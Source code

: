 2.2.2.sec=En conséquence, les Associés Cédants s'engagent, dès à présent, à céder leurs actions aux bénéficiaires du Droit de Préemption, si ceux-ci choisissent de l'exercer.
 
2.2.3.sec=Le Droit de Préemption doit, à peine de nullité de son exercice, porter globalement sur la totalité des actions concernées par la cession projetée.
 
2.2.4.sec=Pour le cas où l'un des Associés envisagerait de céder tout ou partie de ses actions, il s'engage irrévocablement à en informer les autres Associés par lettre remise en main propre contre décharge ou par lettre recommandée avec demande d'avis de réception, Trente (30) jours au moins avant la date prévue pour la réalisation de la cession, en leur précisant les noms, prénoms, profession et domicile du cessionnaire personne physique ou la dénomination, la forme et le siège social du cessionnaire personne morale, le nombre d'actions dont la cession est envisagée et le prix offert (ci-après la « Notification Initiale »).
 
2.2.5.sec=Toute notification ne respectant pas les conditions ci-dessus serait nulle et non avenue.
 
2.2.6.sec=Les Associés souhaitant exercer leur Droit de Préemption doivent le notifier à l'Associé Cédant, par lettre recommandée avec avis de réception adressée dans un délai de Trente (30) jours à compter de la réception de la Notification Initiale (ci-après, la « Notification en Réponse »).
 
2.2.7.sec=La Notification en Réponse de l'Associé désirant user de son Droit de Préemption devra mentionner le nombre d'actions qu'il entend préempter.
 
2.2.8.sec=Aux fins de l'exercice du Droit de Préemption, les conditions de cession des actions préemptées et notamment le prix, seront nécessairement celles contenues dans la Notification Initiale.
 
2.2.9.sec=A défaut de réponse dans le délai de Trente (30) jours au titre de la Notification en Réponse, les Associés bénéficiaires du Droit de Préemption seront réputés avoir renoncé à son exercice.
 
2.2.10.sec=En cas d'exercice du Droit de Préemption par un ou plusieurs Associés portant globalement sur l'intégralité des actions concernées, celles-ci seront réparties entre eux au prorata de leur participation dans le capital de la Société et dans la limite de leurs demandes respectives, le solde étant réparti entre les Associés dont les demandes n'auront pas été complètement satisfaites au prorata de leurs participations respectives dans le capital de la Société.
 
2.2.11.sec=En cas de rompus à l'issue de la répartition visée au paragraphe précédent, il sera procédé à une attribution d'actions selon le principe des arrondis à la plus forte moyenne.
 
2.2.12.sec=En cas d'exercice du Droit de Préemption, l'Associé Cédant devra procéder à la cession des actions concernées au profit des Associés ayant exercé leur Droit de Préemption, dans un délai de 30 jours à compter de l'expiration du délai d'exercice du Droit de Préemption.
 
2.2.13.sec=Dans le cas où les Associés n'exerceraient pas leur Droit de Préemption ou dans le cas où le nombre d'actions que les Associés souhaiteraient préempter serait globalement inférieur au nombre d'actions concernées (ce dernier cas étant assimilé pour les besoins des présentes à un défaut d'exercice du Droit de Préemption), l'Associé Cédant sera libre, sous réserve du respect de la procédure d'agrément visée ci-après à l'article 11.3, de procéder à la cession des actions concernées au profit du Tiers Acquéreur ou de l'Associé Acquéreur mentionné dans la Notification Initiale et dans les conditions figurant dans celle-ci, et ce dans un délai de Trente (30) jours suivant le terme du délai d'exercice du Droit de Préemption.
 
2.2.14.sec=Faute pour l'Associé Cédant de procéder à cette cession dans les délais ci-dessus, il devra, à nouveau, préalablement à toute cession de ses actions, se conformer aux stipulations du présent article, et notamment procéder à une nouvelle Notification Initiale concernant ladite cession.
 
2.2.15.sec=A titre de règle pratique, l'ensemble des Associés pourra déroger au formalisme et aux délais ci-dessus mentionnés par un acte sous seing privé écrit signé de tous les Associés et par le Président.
+ + + + + + +
→ **Task brief**
Of the lines above, show those in which "bénéficiaires" appears.

→ **Solution for this problem**
: 2.2.2.sec=En conséquence, les Associés Cédants s'engagent, dès à présent, à céder leurs actions aux bénéficiaires du Droit de Préemption, si ceux-ci choisissent de l'exercer.
2.2.9.sec=A défaut de réponse dans le délai de Trente (30) jours au titre de la Notification en Réponse, les Associés bénéficiaires du Droit de Préemption seront réputés avoir renoncé à son exercice.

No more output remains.